CS99I Meeting 7 Notes: Bioinformatics, B2B

Started by Gio Wiederhold, 18 Feb 2000.

Topics Covered briefly

Bioinformatics

"Bioinformatics: Converting Data to Knowledge"; Introduction and Closing Observations for a meeting at the National Research Council, Washington DC, February 2000.

Business-to-bisiness (B2B)

B2B has total volume 3-5 x retail community.


High potential savings come from best-price discovery, but benefits are also overstated.
Potentially 100 B2B IPOs in 2000, already many in 1999.
What is the actual addressable business fraction.
Medical supply company wanted $700 before its start,
Hard to scale. Requires direct, personal sales. Business have existing flow and systems, intgrate with legay systems.
Business practices are hard to change. Staff training.
Success requires:
  1. 1. create significant value.
  2. 2. Internet needs to be essential
  3. 3. natural traction, beyond artificial demand

Opportunities Today

Handout: E-business Busters.

Pricing and Paying

The assumption is that broad dissemination of knowledge will make all customers (that use the web) equally powerful.

Auctions

In the past, mainly used for unique, valuable (non-fungible) items, where common distribution mechanisms fail. The auctioneer provides links, marketing, escrow services etc., and lives of a cut of the sales price (3-10%?) Most auctions are local (for goods of modestly high value, that are unlikely to be shipped far, unless purchased by dealers). There are sume large auction houses (Christie's etc) that have specialized in very valuable items, and provide services (telephone) for remote bidders. All are entering the on-line market. One (Butterfield's) has been acquired by eBay.

Various models, but generally the highest bid at closing time gets the goods for that price. In eBay, when lots of identical are auctioned, all pay the same price, which is the lowest of the winning prices. eBay does not provide escrow -- the seller and buyer must contact each other to arrange pay and delivery, but bad (and good) experiences with sellers (and buyers?) are posted and easily available, providing some degree of protection.

The on-line model has been attractive to a much broader range of customers than traditional auctions. It has allowed auctioning of relativley small value items (Pez-=dispensers intiated eBay). It is also used by vendors of fungible items, who gain broad exposure. For about $100 a vendor can place him/herself on a weekly? list of `hot' auctions and gain yet more visibility.

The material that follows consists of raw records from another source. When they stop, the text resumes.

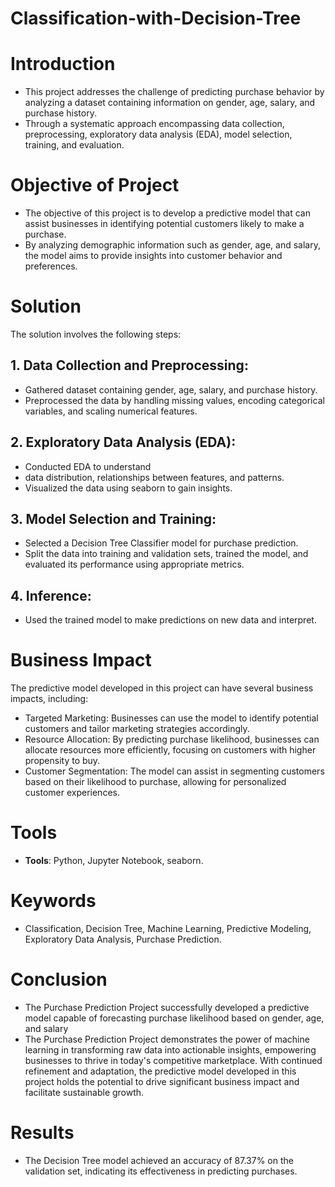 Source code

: # Classification-with-Decision-Tree

# Introduction
- This project addresses the challenge of predicting purchase behavior by analyzing a dataset containing information on gender, age, salary, and purchase history.
- Through a systematic approach encompassing data collection, preprocessing, exploratory data analysis (EDA), model selection, training, and evaluation.

#  Objective of Project
- The objective of this project is to develop a predictive model that can assist businesses in identifying potential customers likely to make a purchase.
- By analyzing demographic information such as gender, age, and salary, the model aims to provide insights into customer behavior and preferences.

# Solution
The solution involves the following steps:

## 1. Data Collection and Preprocessing:
- Gathered dataset containing gender, age, salary, and purchase history.
- Preprocessed the data by handling missing values, encoding categorical variables, and scaling numerical features.

## 2. Exploratory Data Analysis (EDA):
- Conducted EDA to understand
- data distribution, relationships between features, and patterns.
- Visualized the data using seaborn to gain insights.

## 3. Model Selection and Training:
- Selected a Decision Tree Classifier model for purchase prediction.
- Split the data into training and validation sets, trained the model, and evaluated its performance using appropriate metrics.

## 4. Inference:
- Used the trained model to make predictions on new data and interpret. 

# Business Impact
The predictive model developed in this project can have several business impacts, including:
- Targeted Marketing: Businesses can use the model to identify potential customers and tailor marketing strategies accordingly.
- Resource Allocation: By predicting purchase likelihood, businesses can allocate resources more efficiently, focusing on customers with higher propensity to buy.
- Customer Segmentation: The model can assist in segmenting customers based on their likelihood to purchase, allowing for personalized customer experiences.

# Tools 
- **Tools**: Python, Jupyter Notebook, seaborn.

# Keywords
- Classification, Decision Tree, Machine Learning, Predictive Modeling, Exploratory Data Analysis, Purchase Prediction.

#  Conclusion
- The Purchase Prediction Project successfully developed a predictive model capable of forecasting purchase likelihood based on gender, age, and salary
- The Purchase Prediction Project demonstrates the power of machine learning in transforming raw data into actionable insights, empowering businesses to thrive in today's competitive marketplace. With continued refinement and adaptation, the predictive model developed in this project holds the potential to drive significant business impact and facilitate sustainable growth.

# Results
- The Decision Tree model achieved an accuracy of 87.37% on the validation set, indicating its effectiveness in predicting purchases.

The popularity of eBay is in part due that it provides a rapid and broad means for comparison shopping. Although the selling model differs, having an item of interest available on eBay and seeing the bidding provides a base indication of the market, and can be used as a base for conventional shopping expectations as well. It has been noted [] that purchase prices at auctions do not indicate low, or rational prices, since the final price is the highest one, amd may well be affected by the excitement of the game or similar emotional factors.

Business Metrics

Income versus Cost
Cost = Operations + Interest on Investment

Talk in Business School

Bernardo A. Huberman, Xerox PARC
Topic: The Laws of the Web.
Abstract: The past decade has witnessed the birth and explosive growth of the World Wide Web, both in terms of content and its user population. >From a few thousand pages in 1994 the web has grown to several hundred million pages today. The number of users online has been growing exponentially as well, with the number of internet users expected to be 320 million by the year 2000.
There is hidden order behind the apparent arbitrariness of the growth of Web and the preferences of its users. And this hidden order can be explained from dynamical organizing principles. One observed pattern is that there are many small elements contained within the web, but few large ones. A few sites consist of millions of pages, but millions of sites only contain a handful of pages. Also, few pages contain millions of links, but many pages have one or two. In addition, millions of users flock to a few select sites, giving little attention to millions of others. And within those sites users surf according to a mathematical law, while generating predictable congestion patterns.

Gio's notes:

Used Georgia Tech (200 000 clicks), Univ.of Michigan, Xerox, and Yahoo (10 000 000 clicks) data. Takes clicks as proxy for economic activity -- best one can do. Residence time could be a better metric, but messy with people going to sleep, etc.
Distribution of Clicks per session is highly skewed: many short sessions, few very long ones. Validates Pareto economic principle. Mode for Yahoo was 1.5 clicks.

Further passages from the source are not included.